MAAD-AF Fundamentals

This module does not have any steps to perform, but does contain broad information about MAAd-AF which will allow an operator to better understand the concepts behind it.

Modularity

Think of MAAD-AF as a wall made of several bricks. It’s easy to add more bricks to grow the wall as needed in the future, and if one brick fails, it’s unlikely that the whole wall will come down.

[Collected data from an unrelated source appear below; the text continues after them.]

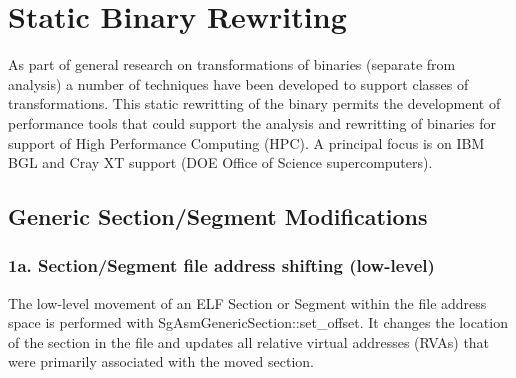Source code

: \section{Static Binary Rewriting}
   As part of general research on transformations of binaries (separate from analysis)
a number of techniques have been developed to support classes of transformations.
This static rewritting of the binary permits the development of performance tools 
that could support the analysis and rewritting of binaries for support of High 
Performance Computing (HPC). A principal focus is on IBM BGL and Cray XT support 
(DOE Office of Science supercomputers).

\subsection{Generic Section/Segment Modifications}

\subsubsection{1a. Section/Segment file address shifting (low-level)}

   The low-level movement of an ELF Section or Segment within the file address space is performed with
   SgAsmGenericSection::set\_offset.  It changes the location of the section in the file and updates all relative virtual
   addresses (RVAs) that were primarily associated with the moved section.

In the same way, MAAD-AF is constructed of several modules which are independent of one another. This allows for the following advantages:

  1. New attack modules/capabilities/features can be easily added to MAAD-AF

  2. Even if an existing module fails, it is unlikely that the whole tool will break as a result. The module can be tried again, or the user could move on to a new technique entirely.

Ease of use

The premise of MAAD-AF is to enable easy and fast security testing of M365 and Azure AD. To accomplish this goal, the tool is designed to perform all the tasks itself, requiring only simple menu options for a user to choose from. This means that there is no requirement for a user to learn specific commands to be entered at the command prompt.

MAAD-AF is fully interactive and designed to be robust. It will prompt users for required information, handle input validation, and managed all the backend communication with the various Microsoft services which it interacts with automatically, including failover to secondary techniques whenever possible.

Identity is key

MAAD-AF is a post-compromise tool; it is to be used with a known set of Azure AD credentials. This showcases what a determined attacker is capable of if a given identity, with its access and privileges, is compromised.

MAAD-AF will prompt for initial credentials and use those to establish further access, escalate privileges if possible, and continue access using its various arsenal modules.

Leave nothing but footprints

MAAD-AF offers an undo option at the end of each attack technique (menu option) which will revert the changes made in the environment. This is an effort to reduce the impact on the M365 and Azure AD environment due to tests performed.

NOTE: Some attack modules will not contain the cleanup option where it’s not possible, for instance deleting an account (which cannot be undone).